And I discovered Breathless, and Band of Outsiders and Contempt and Weekend and, and and ….. I joined the crowd.
It’s Godard’s world. We’re just living in it. He lived such a long life. I will miss knowing he’s out there.
Here’s parts 1 and 2.
Sam Phillips and Johnny Cash
1966:
1968:
Two years.
TWO. YEARS.
It took me a while to get this up. Shit’s BUSY. Here’s what I watched and saw in August.
What Josiah Saw (2022; d. Vincent Grashaw)
Pretty grim watch. I reviewed for Ebert.
Married at First Sight, Seasons 10 and 11 and 5
Early August was wild. I watched one season of this back in 2020 when my concentration was so shot I could only deal with binge-watching (I was weirdly relieved when I learned I was not alone in this very specific situation). My sister Siobhan also got really into it and through conversing about it with her recently I decided to check out some other seasons. And so …. I did. I get so invested.
Emily the Criminal (2022; d. John Patton Ford)
God, this was great. Exhilarating. I reviewed for Ebert.
Elvis (2022; d. Baz Luhrmann)
Again.
Follow That Dream (1962; d. Gordon Douglas)
I love this movie. My pal Larry called it “Elvis’ Occupy Wall Street movie” and I co-sign. This is a really wonderful Elvis movie and it is currently not streaming.
Kid Galahad (1962; d. Phil Karlson)
I will never not be fascinated by how this movie career coalesced – and calcified – in such a specific way. Never to be repeated again. They cannot be analyzed with the same rubric you use for other movies. They require their own criteria. He’s adorable here, gleaming and beautiful, with lots of shots like this one.
I Just Killed My Dad (2022; d. Skye Borgman)
What a terrible story. I can’t even believe it. I watched with a sense of AWE that shit could go this wrong. It makes you question things, big things, like … “why do such things happen? How can God allow such things?” You know. The big questions. Terrible story.
Spin Me Round (2022; d. Jeff Baena)
I reviewed for Ebert. More Aubrey Plaza! Plus Molly Shannon and Alison Brie.
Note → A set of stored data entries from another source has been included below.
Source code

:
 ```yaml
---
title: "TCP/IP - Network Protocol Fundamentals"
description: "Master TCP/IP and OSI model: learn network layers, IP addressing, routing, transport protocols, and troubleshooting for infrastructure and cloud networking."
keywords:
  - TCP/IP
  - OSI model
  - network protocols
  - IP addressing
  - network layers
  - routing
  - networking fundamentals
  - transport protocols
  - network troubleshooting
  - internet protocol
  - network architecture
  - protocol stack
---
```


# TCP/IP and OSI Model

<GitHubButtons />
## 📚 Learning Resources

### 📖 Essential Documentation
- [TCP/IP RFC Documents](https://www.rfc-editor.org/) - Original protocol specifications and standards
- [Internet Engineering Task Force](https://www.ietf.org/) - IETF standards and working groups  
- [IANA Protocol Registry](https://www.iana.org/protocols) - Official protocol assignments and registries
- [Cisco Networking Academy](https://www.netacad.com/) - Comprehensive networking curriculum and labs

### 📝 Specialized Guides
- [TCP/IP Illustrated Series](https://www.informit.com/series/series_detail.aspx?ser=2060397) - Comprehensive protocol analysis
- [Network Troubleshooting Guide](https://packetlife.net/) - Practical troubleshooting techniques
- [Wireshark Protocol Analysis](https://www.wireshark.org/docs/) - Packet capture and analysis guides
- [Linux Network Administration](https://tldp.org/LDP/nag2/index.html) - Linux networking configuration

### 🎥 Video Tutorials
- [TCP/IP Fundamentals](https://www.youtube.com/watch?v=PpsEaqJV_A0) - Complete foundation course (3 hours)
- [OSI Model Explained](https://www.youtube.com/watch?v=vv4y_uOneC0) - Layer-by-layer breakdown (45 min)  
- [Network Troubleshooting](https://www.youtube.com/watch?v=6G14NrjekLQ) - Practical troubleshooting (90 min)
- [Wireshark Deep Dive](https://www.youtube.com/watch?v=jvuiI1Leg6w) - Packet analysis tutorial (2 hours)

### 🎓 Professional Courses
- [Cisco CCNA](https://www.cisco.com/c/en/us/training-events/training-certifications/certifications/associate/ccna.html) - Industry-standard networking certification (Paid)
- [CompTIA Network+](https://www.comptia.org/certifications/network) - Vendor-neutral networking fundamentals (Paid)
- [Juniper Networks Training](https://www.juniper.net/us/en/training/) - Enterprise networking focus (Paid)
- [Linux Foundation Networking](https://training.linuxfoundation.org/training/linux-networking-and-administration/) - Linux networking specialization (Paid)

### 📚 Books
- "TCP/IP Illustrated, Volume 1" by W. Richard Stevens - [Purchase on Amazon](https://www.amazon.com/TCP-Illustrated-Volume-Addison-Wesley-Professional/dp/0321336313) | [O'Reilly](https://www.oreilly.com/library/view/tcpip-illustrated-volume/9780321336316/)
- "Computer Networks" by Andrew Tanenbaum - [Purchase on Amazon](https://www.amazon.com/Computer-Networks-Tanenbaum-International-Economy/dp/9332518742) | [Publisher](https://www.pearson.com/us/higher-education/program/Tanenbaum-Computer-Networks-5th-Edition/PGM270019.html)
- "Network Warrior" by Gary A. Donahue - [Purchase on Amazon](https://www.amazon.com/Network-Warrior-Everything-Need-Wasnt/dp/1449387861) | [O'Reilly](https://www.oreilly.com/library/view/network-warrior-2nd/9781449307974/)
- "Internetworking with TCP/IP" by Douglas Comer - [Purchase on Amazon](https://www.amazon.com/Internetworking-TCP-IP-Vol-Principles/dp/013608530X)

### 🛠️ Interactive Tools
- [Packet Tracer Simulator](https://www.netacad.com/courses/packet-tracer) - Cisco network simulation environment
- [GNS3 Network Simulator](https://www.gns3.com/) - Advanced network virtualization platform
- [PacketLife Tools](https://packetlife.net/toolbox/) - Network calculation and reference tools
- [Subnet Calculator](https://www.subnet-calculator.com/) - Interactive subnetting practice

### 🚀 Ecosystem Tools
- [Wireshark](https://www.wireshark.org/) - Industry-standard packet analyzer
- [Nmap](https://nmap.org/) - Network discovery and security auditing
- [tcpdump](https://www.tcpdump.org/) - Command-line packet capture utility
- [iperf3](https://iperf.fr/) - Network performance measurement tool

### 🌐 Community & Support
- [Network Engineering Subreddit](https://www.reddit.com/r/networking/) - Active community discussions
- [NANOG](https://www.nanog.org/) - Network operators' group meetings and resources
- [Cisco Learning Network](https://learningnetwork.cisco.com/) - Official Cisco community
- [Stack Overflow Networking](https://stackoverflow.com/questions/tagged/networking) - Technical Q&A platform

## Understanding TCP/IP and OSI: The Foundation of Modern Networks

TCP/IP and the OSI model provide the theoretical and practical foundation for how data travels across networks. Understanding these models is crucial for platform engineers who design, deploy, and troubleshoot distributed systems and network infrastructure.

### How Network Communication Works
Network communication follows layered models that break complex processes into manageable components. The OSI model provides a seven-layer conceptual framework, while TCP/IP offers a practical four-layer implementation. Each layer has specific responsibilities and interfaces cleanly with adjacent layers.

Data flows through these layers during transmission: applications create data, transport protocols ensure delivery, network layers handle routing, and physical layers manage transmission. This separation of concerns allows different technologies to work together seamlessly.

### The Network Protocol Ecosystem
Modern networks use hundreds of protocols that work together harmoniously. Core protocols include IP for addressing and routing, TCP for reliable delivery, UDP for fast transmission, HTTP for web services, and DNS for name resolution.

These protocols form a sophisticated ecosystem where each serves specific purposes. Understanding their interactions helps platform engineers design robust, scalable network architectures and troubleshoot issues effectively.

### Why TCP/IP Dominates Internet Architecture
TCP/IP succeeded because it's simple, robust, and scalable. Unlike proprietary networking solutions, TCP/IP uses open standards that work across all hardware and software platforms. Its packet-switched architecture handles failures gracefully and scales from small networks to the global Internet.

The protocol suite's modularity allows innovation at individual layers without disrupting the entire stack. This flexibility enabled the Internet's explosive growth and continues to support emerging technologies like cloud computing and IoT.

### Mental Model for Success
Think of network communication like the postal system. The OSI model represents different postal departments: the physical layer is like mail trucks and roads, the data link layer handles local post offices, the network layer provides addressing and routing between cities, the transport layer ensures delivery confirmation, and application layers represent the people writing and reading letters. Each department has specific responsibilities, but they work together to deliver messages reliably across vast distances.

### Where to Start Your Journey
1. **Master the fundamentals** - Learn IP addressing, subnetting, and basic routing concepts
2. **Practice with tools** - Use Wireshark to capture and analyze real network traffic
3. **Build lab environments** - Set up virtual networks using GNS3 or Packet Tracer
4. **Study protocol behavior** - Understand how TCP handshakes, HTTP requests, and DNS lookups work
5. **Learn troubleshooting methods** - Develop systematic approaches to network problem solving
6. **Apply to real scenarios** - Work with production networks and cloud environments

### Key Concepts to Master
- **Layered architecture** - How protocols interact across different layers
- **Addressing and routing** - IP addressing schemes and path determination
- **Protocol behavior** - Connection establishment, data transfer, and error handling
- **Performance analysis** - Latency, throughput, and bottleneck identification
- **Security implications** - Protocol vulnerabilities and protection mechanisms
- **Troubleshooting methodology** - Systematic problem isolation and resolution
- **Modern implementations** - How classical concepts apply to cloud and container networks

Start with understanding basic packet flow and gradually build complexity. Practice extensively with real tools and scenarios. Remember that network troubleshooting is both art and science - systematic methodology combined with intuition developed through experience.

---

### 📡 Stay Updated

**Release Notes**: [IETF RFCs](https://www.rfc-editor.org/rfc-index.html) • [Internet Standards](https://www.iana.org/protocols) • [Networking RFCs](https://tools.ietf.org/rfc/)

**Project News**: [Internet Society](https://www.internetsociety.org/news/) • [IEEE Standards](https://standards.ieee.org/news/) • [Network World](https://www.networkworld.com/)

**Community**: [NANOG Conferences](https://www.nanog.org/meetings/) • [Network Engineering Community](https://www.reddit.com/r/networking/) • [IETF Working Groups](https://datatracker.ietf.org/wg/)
Girls! Girls! Girls! (1962; d. Norman Taurog)
This movie is so weird and so entertaining. But if you think about it for more than five seconds you’re like …. wait. What? See above my comments about Kid Galahad. The way this all turned out and shook down is just so fascinating and BIZARRE. Plus; he looks so fucking great in this.
Funny Pages (2022; d. Owen Kline)
I get excited when a movie today allows itself to be grim, unexpected, and uningratiating. Funny Pages is grim as hell. There’s something missing, maybe, but in general this really works. I reviewed for Ebert.
Who Is Ghislaine Maxwell? (2022; d. Erica Gornall)
I honestly learned more about her in this than I ever wanted to, and I am – admittedly – pretty heavily (and mortifyingly) up to date on the Epstein story. But this doc features interviews with people who knew Ghislaine when – many of whom have never spoken up before. Some are interviewed while maintaining anonymity. That’s how threatened they feel. But some are more than happy to come out and express how weird this broad was, even way back in the day. Christina Oxenberg is the STAR of this documentary. (The Oxenbergs don’t mess around. Catherine and her daughter India have become the stars of the NXIUM story. Very impressed). Oxenberg’s comments are so insightful and she speaks as someone who was friends with Ghislaine and spent a lot of time with Ghislaine and Epstein. She is mercilessly articulate.
It Happened at the World’s Fair (1963; d. Norman Taurog)
There’s a lot to say about this one. Little Kurt Russell kicking Elvis’ shin. The relationship Elvis forms with the little girl, who’s somehow lost her grandfather in the crowd. She is a very natural child, just like Kurt Russell is a natural child – she doesn’t seem like a precocious little child-actor. She’s funny and keeps up with Elvis and he seems to have had fun. One of my favorite acting moments in Elvis’ whole career is in It Happened at the World’s Fair.
Fun in Acapulco (1963; d. Richard Thorpe)
This is the one where Elvis suffers from PTSD due to a tragic trapeze accident. Thankfully, he has not one, not two, but three women chasing after him to help him come to terms. One of whom is Ursula Andress.
Viva Las Vegas (1964; d. George Sidney)
This movie is pure entertainment, start to finish.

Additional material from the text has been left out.